Dataset records:
=-=-=-=-=
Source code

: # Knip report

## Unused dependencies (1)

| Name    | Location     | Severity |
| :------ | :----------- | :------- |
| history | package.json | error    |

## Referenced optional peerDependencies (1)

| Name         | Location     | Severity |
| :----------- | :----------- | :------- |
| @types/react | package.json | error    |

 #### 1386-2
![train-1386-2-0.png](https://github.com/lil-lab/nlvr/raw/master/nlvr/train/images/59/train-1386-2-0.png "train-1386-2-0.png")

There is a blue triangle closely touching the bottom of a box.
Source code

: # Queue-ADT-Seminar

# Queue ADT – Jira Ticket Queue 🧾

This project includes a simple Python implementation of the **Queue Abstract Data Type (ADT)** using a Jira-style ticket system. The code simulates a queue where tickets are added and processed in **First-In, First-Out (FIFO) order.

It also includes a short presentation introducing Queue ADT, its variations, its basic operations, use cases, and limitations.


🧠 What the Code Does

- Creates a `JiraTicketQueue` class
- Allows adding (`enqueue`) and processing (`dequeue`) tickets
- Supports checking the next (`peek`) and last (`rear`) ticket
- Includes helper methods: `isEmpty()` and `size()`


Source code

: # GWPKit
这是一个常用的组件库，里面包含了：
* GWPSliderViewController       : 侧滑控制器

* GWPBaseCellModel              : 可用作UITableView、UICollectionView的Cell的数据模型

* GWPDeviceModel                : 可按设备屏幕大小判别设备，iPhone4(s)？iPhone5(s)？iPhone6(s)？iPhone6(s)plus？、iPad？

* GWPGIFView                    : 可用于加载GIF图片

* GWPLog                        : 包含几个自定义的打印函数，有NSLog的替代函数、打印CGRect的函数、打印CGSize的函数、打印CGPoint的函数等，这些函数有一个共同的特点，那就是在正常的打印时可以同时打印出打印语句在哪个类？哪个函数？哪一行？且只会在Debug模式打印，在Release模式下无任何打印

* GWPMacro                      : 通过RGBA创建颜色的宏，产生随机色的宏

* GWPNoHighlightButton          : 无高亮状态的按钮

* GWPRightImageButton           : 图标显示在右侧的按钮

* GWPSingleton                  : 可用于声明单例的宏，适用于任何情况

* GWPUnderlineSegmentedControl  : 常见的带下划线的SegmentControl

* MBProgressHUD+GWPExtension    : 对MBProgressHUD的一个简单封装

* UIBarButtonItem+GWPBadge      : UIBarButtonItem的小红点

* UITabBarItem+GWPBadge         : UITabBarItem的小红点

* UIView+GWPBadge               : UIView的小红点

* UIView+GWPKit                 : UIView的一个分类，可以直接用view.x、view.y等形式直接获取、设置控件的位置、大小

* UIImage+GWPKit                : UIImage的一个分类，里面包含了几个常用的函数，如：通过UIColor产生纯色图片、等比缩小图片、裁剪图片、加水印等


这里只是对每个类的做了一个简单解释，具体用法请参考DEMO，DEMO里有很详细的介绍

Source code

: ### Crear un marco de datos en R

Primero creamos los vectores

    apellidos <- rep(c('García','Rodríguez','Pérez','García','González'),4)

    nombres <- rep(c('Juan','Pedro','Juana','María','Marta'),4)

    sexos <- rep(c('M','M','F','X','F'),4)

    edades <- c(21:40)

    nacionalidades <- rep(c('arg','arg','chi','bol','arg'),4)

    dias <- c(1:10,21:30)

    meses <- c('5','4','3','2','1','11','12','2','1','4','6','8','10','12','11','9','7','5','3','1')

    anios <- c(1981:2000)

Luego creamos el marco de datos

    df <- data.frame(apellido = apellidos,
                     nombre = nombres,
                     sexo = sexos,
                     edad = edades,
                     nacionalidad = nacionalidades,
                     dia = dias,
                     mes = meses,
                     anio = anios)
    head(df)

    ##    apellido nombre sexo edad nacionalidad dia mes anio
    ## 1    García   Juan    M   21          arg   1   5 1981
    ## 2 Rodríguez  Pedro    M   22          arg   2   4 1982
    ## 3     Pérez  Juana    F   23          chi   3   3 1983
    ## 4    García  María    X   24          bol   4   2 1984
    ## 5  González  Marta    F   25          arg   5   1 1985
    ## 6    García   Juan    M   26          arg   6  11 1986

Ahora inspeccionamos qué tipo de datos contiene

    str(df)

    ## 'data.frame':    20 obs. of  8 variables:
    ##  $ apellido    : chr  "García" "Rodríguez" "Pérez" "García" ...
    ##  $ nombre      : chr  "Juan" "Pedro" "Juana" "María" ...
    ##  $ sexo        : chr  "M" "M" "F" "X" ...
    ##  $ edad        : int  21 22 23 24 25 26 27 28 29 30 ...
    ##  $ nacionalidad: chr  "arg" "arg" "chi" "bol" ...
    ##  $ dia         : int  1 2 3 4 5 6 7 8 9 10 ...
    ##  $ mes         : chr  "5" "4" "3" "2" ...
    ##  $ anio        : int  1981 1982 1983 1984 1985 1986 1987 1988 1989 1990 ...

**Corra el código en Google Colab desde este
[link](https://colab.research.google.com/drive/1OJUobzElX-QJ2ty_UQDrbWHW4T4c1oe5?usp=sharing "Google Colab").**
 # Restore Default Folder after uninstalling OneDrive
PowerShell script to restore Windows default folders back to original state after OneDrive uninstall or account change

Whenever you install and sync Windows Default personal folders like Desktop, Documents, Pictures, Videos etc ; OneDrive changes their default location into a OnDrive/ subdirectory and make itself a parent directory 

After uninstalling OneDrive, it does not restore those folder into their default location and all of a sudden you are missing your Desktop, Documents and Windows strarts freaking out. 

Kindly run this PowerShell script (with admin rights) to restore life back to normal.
=-=-=-=-=
REQUIRED WORK:
Scan the records above for the string "Documents", then report every line that contains it.

RESPONSE BOX:
Whenever you install and sync Windows Default personal folders like Desktop, Documents, Pictures, Videos etc ; OneDrive changes their default location into a OnDrive/ subdirectory and make itself a parent directory 
After uninstalling OneDrive, it does not restore those folder into their default location and all of a sudden you are missing your Desktop, Documents and Windows strarts freaking out. 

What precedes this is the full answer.